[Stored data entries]
────────────────────────────────────────

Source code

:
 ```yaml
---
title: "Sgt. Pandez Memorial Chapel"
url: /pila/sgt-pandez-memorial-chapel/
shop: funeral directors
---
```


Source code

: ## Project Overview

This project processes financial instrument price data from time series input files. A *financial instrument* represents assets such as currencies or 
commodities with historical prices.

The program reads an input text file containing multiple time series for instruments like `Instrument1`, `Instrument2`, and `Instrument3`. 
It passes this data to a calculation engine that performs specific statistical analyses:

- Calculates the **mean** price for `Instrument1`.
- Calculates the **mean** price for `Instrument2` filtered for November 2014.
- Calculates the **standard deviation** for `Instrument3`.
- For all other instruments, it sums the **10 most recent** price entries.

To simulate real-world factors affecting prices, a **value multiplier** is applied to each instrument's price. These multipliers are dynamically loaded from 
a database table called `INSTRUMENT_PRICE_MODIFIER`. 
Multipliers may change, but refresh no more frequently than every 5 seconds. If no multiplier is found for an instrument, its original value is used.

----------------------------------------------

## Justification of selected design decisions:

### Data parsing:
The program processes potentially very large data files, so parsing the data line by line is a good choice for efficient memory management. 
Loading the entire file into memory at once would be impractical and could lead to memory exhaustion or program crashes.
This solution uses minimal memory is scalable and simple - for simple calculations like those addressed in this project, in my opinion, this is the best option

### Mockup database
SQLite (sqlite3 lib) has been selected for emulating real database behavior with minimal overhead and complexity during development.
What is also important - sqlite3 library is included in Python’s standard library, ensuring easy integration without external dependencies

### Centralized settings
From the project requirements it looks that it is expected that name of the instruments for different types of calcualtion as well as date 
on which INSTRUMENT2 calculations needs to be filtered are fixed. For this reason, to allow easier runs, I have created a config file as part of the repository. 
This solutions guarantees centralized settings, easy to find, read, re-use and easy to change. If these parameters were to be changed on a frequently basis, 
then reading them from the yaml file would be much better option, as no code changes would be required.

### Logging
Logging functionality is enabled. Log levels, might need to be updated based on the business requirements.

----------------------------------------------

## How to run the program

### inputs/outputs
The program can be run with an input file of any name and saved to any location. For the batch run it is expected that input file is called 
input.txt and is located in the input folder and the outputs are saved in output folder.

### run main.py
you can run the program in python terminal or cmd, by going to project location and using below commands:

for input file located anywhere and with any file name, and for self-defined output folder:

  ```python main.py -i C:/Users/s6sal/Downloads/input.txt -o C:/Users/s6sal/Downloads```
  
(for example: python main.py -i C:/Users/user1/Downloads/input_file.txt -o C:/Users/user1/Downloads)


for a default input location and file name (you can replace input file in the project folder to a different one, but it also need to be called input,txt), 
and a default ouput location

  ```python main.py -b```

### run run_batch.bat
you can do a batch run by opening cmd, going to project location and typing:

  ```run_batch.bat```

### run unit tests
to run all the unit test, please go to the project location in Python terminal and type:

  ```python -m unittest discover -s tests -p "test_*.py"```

────────────────────────────────────────

_REQUIRED WORK_. Which lines in the data above hold the word "also"? Return each of them.

_ANSWER_.
What is also important - sqlite3 library is included in Python’s standard library, ensuring easy integration without external dependencies
for a default input location and file name (you can replace input file in the project folder to a different one, but it also need to be called input,txt), 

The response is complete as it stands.